---------- DATA FOR ANALYSIS ----------

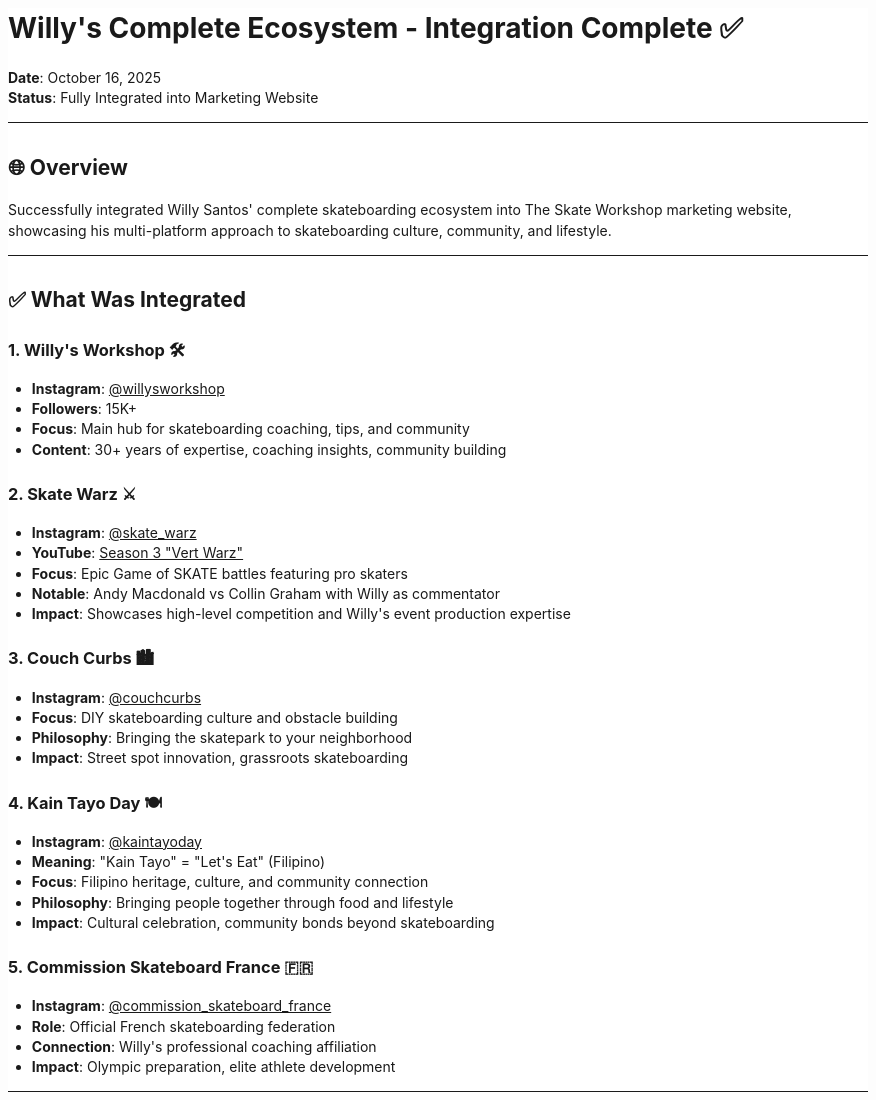 # Willy's Complete Ecosystem - Integration Complete ✅

**Date**: October 16, 2025  
**Status**: Fully Integrated into Marketing Website

---

## 🌐 Overview

Successfully integrated Willy Santos' complete skateboarding ecosystem into The Skate Workshop marketing website, showcasing his multi-platform approach to skateboarding culture, community, and lifestyle.

---

## ✅ What Was Integrated

### **1. Willy's Workshop** 🛠️
- **Instagram**: [@willysworkshop](https://www.instagram.com/willysworkshop/)
- **Followers**: 15K+
- **Focus**: Main hub for skateboarding coaching, tips, and community
- **Content**: 30+ years of expertise, coaching insights, community building

### **2. Skate Warz** ⚔️
- **Instagram**: [@skate_warz](https://www.instagram.com/skate_warz/)
- **YouTube**: [Season 3 "Vert Warz"](https://www.youtube.com/watch?v=EwTazTf_Jls)
- **Focus**: Epic Game of SKATE battles featuring pro skaters
- **Notable**: Andy Macdonald vs Collin Graham with Willy as commentator
- **Impact**: Showcases high-level competition and Willy's event production expertise

### **3. Couch Curbs** 🏙️
- **Instagram**: [@couchcurbs](https://www.instagram.com/couchcurbs/)
- **Focus**: DIY skateboarding culture and obstacle building
- **Philosophy**: Bringing the skatepark to your neighborhood
- **Impact**: Street spot innovation, grassroots skateboarding

### **4. Kain Tayo Day** 🍽️
- **Instagram**: [@kaintayoday](https://www.instagram.com/kaintayoday/)
- **Meaning**: "Kain Tayo" = "Let's Eat" (Filipino)
- **Focus**: Filipino heritage, culture, and community connection
- **Philosophy**: Bringing people together through food and lifestyle
- **Impact**: Cultural celebration, community bonds beyond skateboarding

### **5. Commission Skateboard France** 🇫🇷
- **Instagram**: [@commission_skateboard_france](https://www.instagram.com/commission_skateboard_france/)
- **Role**: Official French skateboarding federation
- **Connection**: Willy's professional coaching affiliation
- **Impact**: Olympic preparation, elite athlete development

---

----------

§ ACTIVITY
Exact copies of the line with "- **Focus**: DIY" and of every later line in the entries make up the whole answer.

§ EXERCISE OUTPUT
- **Focus**: DIY skateboarding culture and obstacle building
- **Philosophy**: Bringing the skatepark to your neighborhood
- **Impact**: Street spot innovation, grassroots skateboarding

### **4. Kain Tayo Day** 🍽️
- **Instagram**: [@kaintayoday](https://www.instagram.com/kaintayoday/)
- **Meaning**: "Kain Tayo" = "Let's Eat" (Filipino)
- **Focus**: Filipino heritage, culture, and community connection
- **Philosophy**: Bringing people together through food and lifestyle
- **Impact**: Cultural celebration, community bonds beyond skateboarding

### **5. Commission Skateboard France** 🇫🇷
- **Instagram**: [@commission_skateboard_france](https://www.instagram.com/commission_skateboard_france/)
- **Role**: Official French skateboarding federation
- **Connection**: Willy's professional coaching affiliation
- **Impact**: Olympic preparation, elite athlete development

---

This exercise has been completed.